Malditas herencias socialistas

ALEJANDRO NOGUEIRA

Los primeros meses de José Mujica no son, solamente, la mezcolanza de una alta aprobación pública; éxitos diplomáticos (si Brasil cumple y Timerman no nos cierra la planta de UPM)); anuncios lanzados a micrófono batiente, que no se concretan; o plácemes de la oposición porque tiene cargos de contralor que, en breve, se le transformarán en una crisis de identidad.

El presidente tiene, al menos, cuatro "herencias malditas" de filiación socialista. El millonario juicio de Philip Morris, que lo obliga a recular de medidas apresuradamente tomadas por la pasada administración que, además, lo colocan -injustamente- en la posición de justificarse.

La reforma del Estado -que la administración Vázquez definió como "la madre de las reformas", sin avisar que era yerma- Mujica la tomó como bandera, intentando cambiar los colores de los campos, para devenirla (marketineramente), en "democratización de la función pública" y que afronta la resistencia implacable de los sindicatos estatales manejados por amigos del gobierno, que ya le obturaron las trompas a aquella madre y van ahora por el aborto.

Además, vemos que pasan ante los ojos presidenciales nombramientos dudosos, esposas y novias colocadas en el Estado o en empresas "amigas" de amigos del presidente sin que pase absolutamente nada, ni una cabeza rodando de los dueños de la reforma.

Y ahora, después de los esfuerzos presidenciales de acercamiento a los militares, le estalla el escándalo de la Armada -y hay 14 denuncias más sobre las Fuerzas Armadas, todas ellas- que se desplegaron bajo ministerios socialistas miopes, lo que estimula a especular hasta dónde el pasado gobierno estuvo dispuesto a no tocar ni fisgonear en bolsones de poder e impunidad de los uniformados.

La apoteosis de la herencia socialista de Mujica son las cárceles.
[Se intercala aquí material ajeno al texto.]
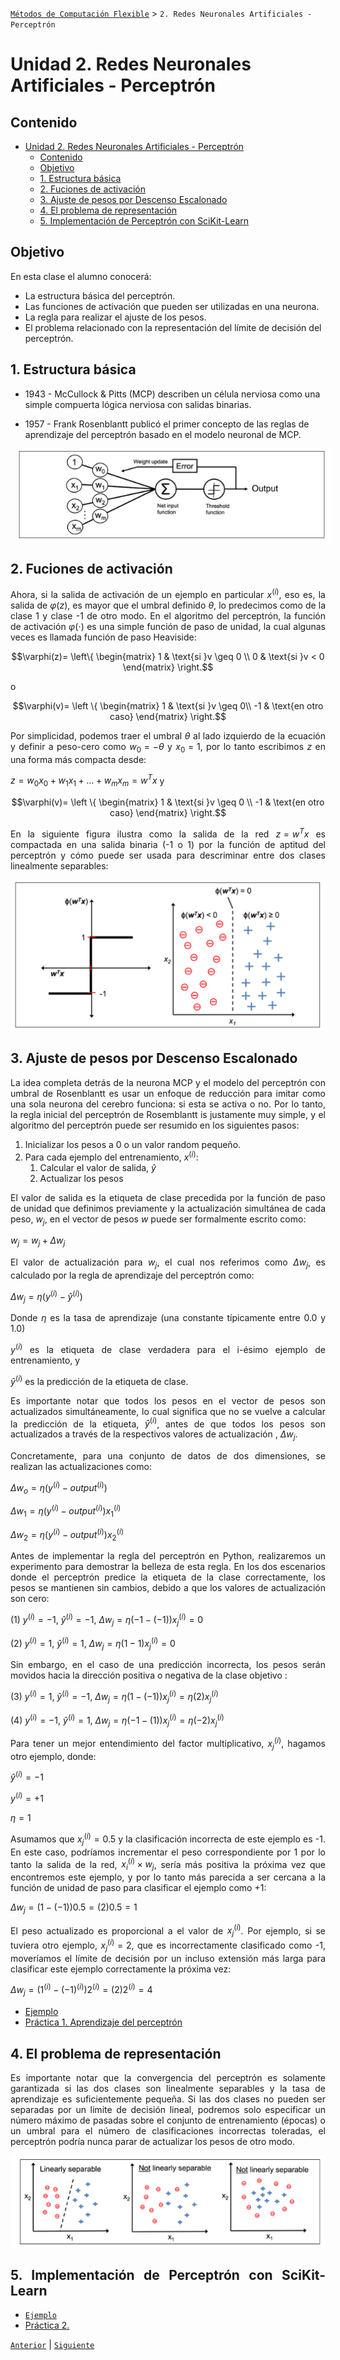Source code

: [`Métodos de Computación Flexible`](../README.md) > `2. Redes Neuronales Artificiales - Perceptrón`

# Unidad 2. Redes Neuronales Artificiales - Perceptrón

## Contenido

- [Unidad 2. Redes Neuronales Artificiales - Perceptrón](#unidad-2-redes-neuronales-artificiales---perceptrón)
  - [Contenido](#contenido)
  - [Objetivo](#objetivo)
  - [1. Estructura básica](#1-estructura-básica)
  - [2. Fuciones de activación](#2-fuciones-de-activación)
  - [3. Ajuste de pesos por Descenso Escalonado](#3-ajuste-de-pesos-por-descenso-escalonado)
  - [4. El problema de representación](#4-el-problema-de-representación)
  - [5. Implementación de Perceptrón con SciKit-Learn](#5-implementación-de-perceptrón-con-scikit-learn)

## Objetivo

En esta clase el alumno conocerá:

* La estructura básica del perceptrón.
* Las funciones de activación que pueden ser utilizadas en una neurona.
* La regla para realizar el ajuste de los pesos.
* El problema relacionado con la representación del límite de decisión del perceptrón.

## 1. Estructura básica

* 1943 - McCullock & Pitts (MCP) describen un célula nerviosa como una simple compuerta lógica nerviosa con salidas binarias.

* 1957 - Frank Rosenblantt publicó el primer concepto de las reglas de aprendizaje del perceptrón basado en el modelo neuronal de MCP.

<img src="./img/perceptron.png" align="center" hspace="10">
<div style="text-align: justify;">

## 2. Fuciones de activación

Ahora, si la salida de activación de un ejemplo en particular $x^{(i)}$, eso es, la salida de $\varphi(z)$, es mayor que el umbral definido $\theta$, lo predecimos como de la clase 1 y clase -1 de otro modo. En el algoritmo del perceptrón, la función de activación $\varphi(\cdot)$ es una simple función de paso de unidad, la cual algunas veces es llamada función de paso Heaviside:

```math
\varphi(z)= 
\left\{ 
\begin{matrix} 
1 & \text{si }v \geq 0 \\
0  & \text{si }v < 0
\end{matrix} 
\right.
```
o

```math
\varphi(v)= \left \{ \begin{matrix} 
1 & \text{si }v \geq 0\\ -1 & \text{en otro caso}
\end{matrix} \right.
```

Por simplicidad, podemos traer el umbral $\theta$ al lado izquierdo de la ecuación y definir a peso-cero como $w_0 = -\theta$ y $x_0= 1$, por lo tanto escribimos $z$ en una forma más compacta desde:

$z= w_0x_0 + w_1x_1+ \ldots+w_m x_m = w^Tx$  y

```math
\varphi(v)= \left \{ \begin{matrix} 
1 & \text{si }v \geq 0 \\ -1 & \text{en otro caso}
\end{matrix} \right.
```

En la siguiente figura ilustra como la salida de la red $z=w^T x$ es compactada en una salida binaria (-1 o 1) por la función de aptitud del perceptrón y cómo puede ser usada para descriminar entre dos clases linealmente separables:

![activation_function](img/Untitled.png)

## 3. Ajuste de pesos por Descenso Escalonado

La idea completa detrás de la neurona MCP y el modelo del perceptrón con umbral de Rosenblantt es usar un enfoque de reducción para imitar como una sola neurona del cerebro funciona: si esta se activa o no. Por lo tanto, la regla inicial del perceptrón de Rosemblantt is justamente muy simple, y el algoritmo del perceptrón puede ser resumido en los siguientes pasos:

1. Inicializar los pesos a 0 o un valor random pequeño.  
2. Para cada ejemplo del entrenamiento, $x^{(i)}$:
    1. Calcular el valor de salida, $\hat{y}$
    2. Actualizar los pesos

El valor de salida es la etiqueta de clase precedida por la función de paso de unidad que definimos previamente y la actualización simultánea de cada peso, $w_j$, en el vector de pesos $w$ puede ser formalmente escrito como:

$w_j= w_j + \Delta w_j$

El valor de actualización para $w_j$, el cual nos referimos como $\Delta w_j$, es calculado por la regla de aprendizaje del perceptrón como:

$\Delta w_j = \eta(y^{(i)} - \hat{y}^{(i)})$  

Donde $\eta$ es la tasa de aprendizaje (una constante típicamente entre 0.0 y 1.0)

$y^{(i)}$ es la etiqueta de clase verdadera para el i-ésimo ejemplo de entrenamiento, y 

$\hat{y}^{(i)}$ es la predicción de la etiqueta de clase.

Es importante notar que todos los pesos en el vector de pesos son actualizados simultáneamente, lo cual significa que no se vuelve a calcular la predicción de la etiqueta, $\hat{y}^{(i)}$, antes de que todos los pesos son actualizados a través de la respectivos valores de actualización , $\Delta w_j$.

Concretamente, para una conjunto de datos de dos dimensiones, se realizan las actualizaciones como:

$\Delta w_o = \eta (y^{(i)} - output^{(i)})$

$\Delta w_1 = \eta (y^{(i)} - output^{(i)})x_1^{(i)}$

$\Delta w_2 = \eta (y^{(i)} - output^{(i)})x_2^{(i)}$

Antes de implementar la regla del perceptrón en Python, realizaremos un experimento para demostrar la belleza de esta regla. En los dos escenarios donde el perceptrón predice la etiqueta de la clase correctamente, los pesos se mantienen sin cambios, debido a que los valores de actualización son cero:

(1) $y^{(i)} = -1$, $\hat{y}^{(i)}= -1$, $\Delta w_j= \eta(-1-(-1))x_j^{(i)}= 0$

(2) $y^{(i)} = 1$, $\hat{y}^{(i)}= 1$, $\Delta w_j= \eta(1-1)x_j^{(i)}= 0$

Sin embargo, en el caso de una predicción incorrecta, los pesos serán movidos  hacia la dirección positiva o negativa de la clase objetivo :

(3) $y^{(i)} = 1$, $\hat{y}^{(i)}= -1$, $\Delta w_j= \eta(1-(-1))x_j^{(i)}= \eta(2)x_j^{(i)}$

(4) $y^{(i)} = -1$, $\hat{y}^{(i)}= 1$, $\Delta w_j= \eta(-1-(1))x_j^{(i)}= \eta(-2)x_j^{(i)}$

Para tener un mejor entendimiento del factor multiplicativo, $x_j^{(i)}$, hagamos otro ejemplo, donde:

$\hat{y}^{(i)}= -1$ 

$y^{(i)}= +1$

$\eta = 1$

Asumamos que $x_j^{(i)} = 0.5$ y la clasificación incorrecta de este ejemplo es -1. En este caso, podríamos incrementar el peso correspondiente por 1 por lo tanto la salida de la red, $x_i^{(i)} \times w_j$, sería más positiva la próxima vez que encontremos este ejemplo, y por lo tanto más parecida a ser cercana a la función de unidad de paso para clasificar el ejemplo como +1:

$\Delta w_j= (1-(-1))0.5=(2)0.5=1$

El peso actualizado es proporcional a el valor de $x_j^{(i)}$. Por ejemplo, si se tuviera otro ejemplo, $x_j^{(i)}= 2$, que es incorrectamente clasificado como -1, moveríamos el límite de decisión por un incluso extensión más larga para clasificar este ejemplo correctamente la próxima vez:

$\Delta w_j= (1^{(i)}-(-1)^{(i)})2^{(i)}=(2)2^{(i)}=4$

* [Ejemplo](./code/perceptron-example.ipynb) 
* [Práctica 1. Aprendizaje del perceptrón](./code/01-practice-perceptron/README.md)

## 4. El problema de representación

Es importante notar que la convergencia del perceptrón es solamente garantizada si las dos clases son linealmente separables y la tasa de aprendizaje es suficientemente pequeña. Si las dos clases no pueden ser separadas por un límite de decisión lineal, podremos solo especificar un número máximo de pasadas sobre el conjunto de entrenamiento (épocas) o un umbral para el número de clasificaciones incorrectas toleradas, el perceptrón podría nunca parar de actualizar los pesos de otro modo. 

![separable](./img/separable.png)

## 5. Implementación de Perceptrón con SciKit-Learn

* [`Ejemplo`](./code/perceptron_sklrn_iris.ipynb)
* [Práctica 2. ]()

[`Anterior`](../README.md) | [`Siguiente`](../README.md)
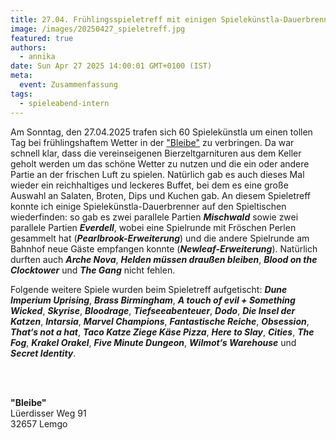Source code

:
 ```yaml
---
title: 27.04. Frühlingsspieletreff mit einigen Spielekünstla-Dauerbrennern
image: /images/20250427_spieletreff.jpg
featured: true
authors:
  - annika
date: Sun Apr 27 2025 14:00:01 GMT+0100 (IST)
meta:
  event: Zusammenfassung
tags:
  - spieleabend-intern
---
```


Am Sonntag, den 27.04.2025 trafen sich 60 Spielekünstla um einen tollen Tag bei frühlingshaftem Wetter in der
["Bleibe"](#bleibe) zu verbringen. Da war schnell klar, dass die vereinseigenen Bierzeltgarnituren aus dem
Keller geholt werden um das schöne Wetter zu nutzen und die ein oder andere Partie an der frischen Luft zu spielen.
Natürlich gab es auch dieses Mal wieder ein reichhaltiges und leckeres Buffet, bei dem es eine große Auswahl an
Salaten, Broten, Dips und Kuchen gab. An diesem Spieletreff konnte ich einige Spielekünstla-Dauerbrenner auf den
Spieltischen wiederfinden: so gab es zwei parallele Partien ***Mischwald*** sowie zwei parallele Partien
***Everdell***, wobei eine Spielrunde mit Fröschen Perlen gesammelt hat (***Pearlbrook-Erweiterung***) und die andere
Spielrunde am Bahnhof neue Gäste empfangen konnte (***Newleaf-Erweiterung***). Natürlich durften auch ***Arche Nova***,
***Helden müssen draußen bleiben***, ***Blood on the Clocktower*** und ***The Gang*** nicht fehlen.

Folgende weitere Spiele wurden beim Spieletreff aufgetischt: ***Dune Imperium Uprising***, ***Brass Birmingham***,
***A touch of evil + Something Wicked***, ***Skyrise***, ***Bloodrage***, ***Tiefseeabenteuer***, ***Dodo***,
***Die Insel der Katzen***, ***Intarsia***, ***Marvel Champions***, ***Fantastische Reiche***, ***Obsession***,
***That‘s not a hat***, ***Taco Katze Ziege Käse Pizza***, ***Here to Slay***, ***Cities***, ***The Fog***,
***Krakel Orakel***, ***Five Minute Dungeon***, ***Wilmot‘s Warehouse*** und ***Secret Identity***.

<p id="bleibe">
  <br>
  <br>

  <strong>"Bleibe"</strong><br>
  Lüerdisser Weg 91<br>
  32657 Lemgo
</p>
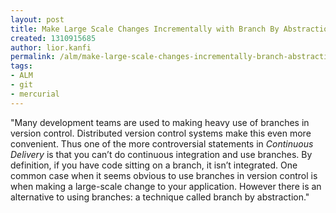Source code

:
 ```yaml
---
layout: post
title: Make Large Scale Changes Incrementally with Branch By Abstraction
created: 1310915685
author: lior.kanfi
permalink: /alm/make-large-scale-changes-incrementally-branch-abstraction
tags:
- ALM
- git
- mercurial
---
```

<p>&quot;Many development teams are used to making heavy use of branches in  version control. Distributed version control systems make this even more  convenient. Thus one of the more controversial statements in <em>Continuous Delivery</em>  is that you can&rsquo;t do continuous integration and use branches. By  definition, if you have code sitting on a branch, it isn&rsquo;t integrated.  One common case when it seems obvious to use branches in version control  is when making a large-scale change to your application. However there  is an alternative to using branches: a technique called branch by  abstraction.&quot;</p>

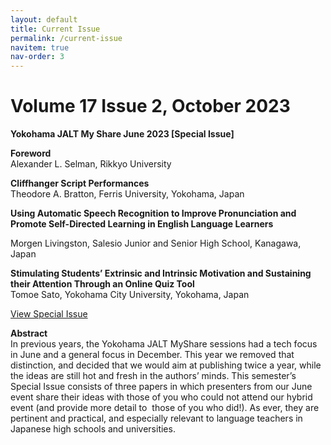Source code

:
 ```yaml
---
layout: default
title: Current Issue
permalink: /current-issue
navitem: true
nav-order: 3
---
```


# Volume 17 Issue 2, October 2023

**Yokohama JALT My Share June 2023 \[Special Issue\]**

**Foreword**  
Alexander L. Selman, Rikkyo University

**Cliffhanger Script Performances**  
Theodore A. Bratton, Ferris University, Yokohama, Japan

**Using Automatic Speech Recognition to Improve Pronunciation and Promote Self-Directed Learning in English Language Learners**

Morgen Livingston, Salesio Junior and Senior High School, Kanagawa, Japan

**Stimulating Students’ Extrinsic and Intrinsic Motivation and Sustaining their Attention Through an Online Quiz Tool**  
Tomoe Sato, Yokohama City University, Yokohama, Japan

[View Special Issue](http://www.issues.accentsasia.org/issues/17-2/Selman_YoJALT_MyShare_June_2023.pdf)

**Abstract**  
In previous years, the Yokohama JALT MyShare sessions had a tech focus in June and a general focus in December. This year we removed that distinction, and decided that we would aim at publishing twice a year, while the ideas are still hot and fresh in the authors’ minds. This semester’s Special Issue consists of three papers in which presenters from our June event share their ideas with those of you who could not attend our hybrid event (and provide more detail to  those of you who did!). As ever, they are pertinent and practical, and especially relevant to language teachers in Japanese high schools and universities. 
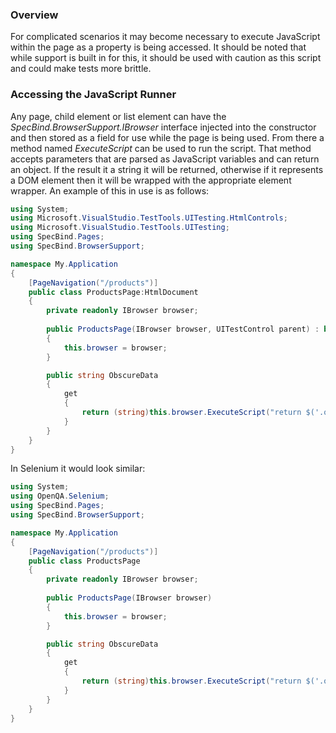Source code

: ### Overview

For complicated scenarios it may become necessary to execute JavaScript within the page as a property is being accessed. It should be noted that while support is built in for this, it should be used with caution as this script and could make tests more brittle.

### Accessing the JavaScript Runner

Any page, child element or list element can have the *SpecBind.BrowserSupport.IBrowser* interface injected into the constructor and then stored as a field for use while the page is being used. From there a method named *ExecuteScript* can be used to run the script. That method accepts parameters that are parsed as JavaScript variables and can return an object. If the result it a string it will be returned, otherwise if it represents a DOM element then it will be wrapped with the appropriate element wrapper. An example of this in use is as follows:

```C#
using System;
using Microsoft.VisualStudio.TestTools.UITesting.HtmlControls;
using Microsoft.VisualStudio.TestTools.UITesting;
using SpecBind.Pages;
using SpecBind.BrowserSupport;

namespace My.Application
{
	[PageNavigation("/products")]
	public class ProductsPage:HtmlDocument
	{
		private readonly IBrowser browser;
		
		public ProductsPage(IBrowser browser, UITestControl parent) : base(parent)
		{
			this.browser = browser;
		}

		public string ObscureData
		{
			get
			{
				return (string)this.browser.ExecuteScript("return $('.obscure')[0]");
			}
		}
	}
}
```

In Selenium it would look similar:

```C#
using System;
using OpenQA.Selenium;
using SpecBind.Pages;
using SpecBind.BrowserSupport;

namespace My.Application
{
	[PageNavigation("/products")]
	public class ProductsPage
	{
		private readonly IBrowser browser;
		
		public ProductsPage(IBrowser browser)
		{
			this.browser = browser;
		}

		public string ObscureData
		{
			get
			{
				return (string)this.browser.ExecuteScript("return $('.obscure')[0]");
			}
		}
	}
}
``` 
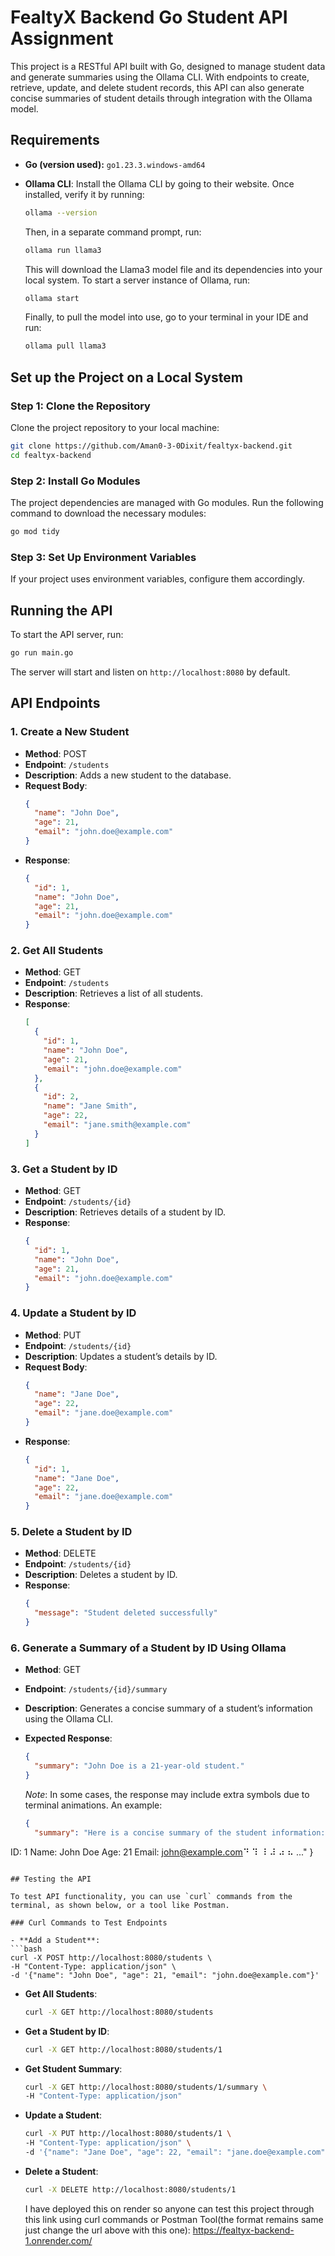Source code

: 
# FealtyX Backend Go Student API Assignment

This project is a RESTful API built with Go, designed to manage student data and generate summaries using the Ollama CLI. With endpoints to create, retrieve, update, and delete student records, this API can also generate concise summaries of student details through integration with the Ollama model.

## Requirements

- **Go (version used):** `go1.23.3.windows-amd64`
- **Ollama CLI**: Install the Ollama CLI by going to their website. Once installed, verify it by running:
  
  ```bash
  ollama --version
  ```

  Then, in a separate command prompt, run:

  ```bash
  ollama run llama3
  ```

  This will download the Llama3 model file and its dependencies into your local system. To start a server instance of Ollama, run:

  ```bash
  ollama start
  ```

  Finally, to pull the model into use, go to your terminal in your IDE and run:

  ```bash
  ollama pull llama3
  ```

## Set up the Project on a Local System

### Step 1: Clone the Repository

Clone the project repository to your local machine:

```bash
git clone https://github.com/Aman0-3-0Dixit/fealtyx-backend.git
cd fealtyx-backend
```

### Step 2: Install Go Modules

The project dependencies are managed with Go modules. Run the following command to download the necessary modules:

```bash
go mod tidy
```

### Step 3: Set Up Environment Variables

If your project uses environment variables, configure them accordingly.

## Running the API

To start the API server, run:

```bash
go run main.go
```

The server will start and listen on `http://localhost:8080` by default.

## API Endpoints

### 1. Create a New Student

- **Method**: POST
- **Endpoint**: `/students`
- **Description**: Adds a new student to the database.
- **Request Body**:
  ```json
  {
    "name": "John Doe",
    "age": 21,
    "email": "john.doe@example.com"
  }
  ```
- **Response**:
  ```json
  {
    "id": 1,
    "name": "John Doe",
    "age": 21,
    "email": "john.doe@example.com"
  }
  ```

### 2. Get All Students

- **Method**: GET
- **Endpoint**: `/students`
- **Description**: Retrieves a list of all students.
- **Response**:
  ```json
  [
    {
      "id": 1,
      "name": "John Doe",
      "age": 21,
      "email": "john.doe@example.com"
    },
    {
      "id": 2,
      "name": "Jane Smith",
      "age": 22,
      "email": "jane.smith@example.com"
    }
  ]
  ```

### 3. Get a Student by ID

- **Method**: GET
- **Endpoint**: `/students/{id}`
- **Description**: Retrieves details of a student by ID.
- **Response**:
  ```json
  {
    "id": 1,
    "name": "John Doe",
    "age": 21,
    "email": "john.doe@example.com"
  }
  ```

### 4. Update a Student by ID

- **Method**: PUT
- **Endpoint**: `/students/{id}`
- **Description**: Updates a student’s details by ID.
- **Request Body**:
  ```json
  {
    "name": "Jane Doe",
    "age": 22,
    "email": "jane.doe@example.com"
  }
  ```
- **Response**:
  ```json
  {
    "id": 1,
    "name": "Jane Doe",
    "age": 22,
    "email": "jane.doe@example.com"
  }
  ```

### 5. Delete a Student by ID

- **Method**: DELETE
- **Endpoint**: `/students/{id}`
- **Description**: Deletes a student by ID.
- **Response**:
  ```json
  {
    "message": "Student deleted successfully"
  }
  ```

### 6. Generate a Summary of a Student by ID Using Ollama

- **Method**: GET
- **Endpoint**: `/students/{id}/summary`
- **Description**: Generates a concise summary of a student’s information using the Ollama CLI.
- **Expected Response**:
  ```json
  {
    "summary": "John Doe is a 21-year-old student."
  }
  ```
  *Note*: In some cases, the response may include extra symbols due to terminal animations. An example:

  ```json
  {
    "summary": "Here is a concise summary of the student information:
ID: 1
Name: John Doe
Age: 21
Email: john@example.com⠙ ⠹ ⠸ ⠼ ⠴ ⠦ ..."
  }
  ```

## Testing the API

To test API functionality, you can use `curl` commands from the terminal, as shown below, or a tool like Postman.

### Curl Commands to Test Endpoints

- **Add a Student**:
  ```bash
  curl -X POST http://localhost:8080/students \
  -H "Content-Type: application/json" \
  -d '{"name": "John Doe", "age": 21, "email": "john.doe@example.com"}'
  ```

- **Get All Students**:
  ```bash
  curl -X GET http://localhost:8080/students
  ```

- **Get a Student by ID**:
  ```bash
  curl -X GET http://localhost:8080/students/1
  ```

- **Get Student Summary**:
  ```bash
  curl -X GET http://localhost:8080/students/1/summary \
  -H "Content-Type: application/json"
  ```

- **Update a Student**:
  ```bash
  curl -X PUT http://localhost:8080/students/1 \
  -H "Content-Type: application/json" \
  -d '{"name": "Jane Doe", "age": 22, "email": "jane.doe@example.com"}'
  ```

- **Delete a Student**:
  ```bash
  curl -X DELETE http://localhost:8080/students/1
  ```


  I have deployed this on render so anyone can test this project through this link using curl commands or Postman Tool(the format remains same just change the url above with this one):
  https://fealtyx-backend-1.onrender.com/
La ley de humanización de José Díaz, el interminable prontuario de su sucesora, ni un peso gastado en infraestructura bajo la pasada administración, y 9.000 presos hacinados, 66% sin condena ("Hola, hola: ¿es el Poder Judicial…?")

El ministro Bonomi -que lee las noticias como los piqueteros de Gualeguaychú leen los acuerdos binacionales- y, político al fin, les hace decir lo que no dicen, y quiere explicar al pueblo uruguayo que podrá controlar a los presos sueltos (desparramados en una sociedad aterrada) con una treintena de funcionarios de libertad asistida, con una veintena de empleados de un Patronato del Liberado y unas pulseras de seguimiento que no tenemos ni sirven para paralizar la mano armada. Bonomi no puede controlar a 800 liberados y, mucho menos, a los 2.000 aspirantes, y nadie dijo que los 4.700 reclusos involucrados en traslados y posibles liberaciones son futuros liberados. Los medios apenas logran reflejar lo que barrunta el gobierno, lo que no sabe cómo resolver, lo que no estudió ni en la campaña preelectoral ni el interregno de acceso al poder, y comunican lo que ahora improvisa a diario. Los periodistas, como ciudadanos del país, le deseamos el mayor de los éxitos. No le heredamos el problema.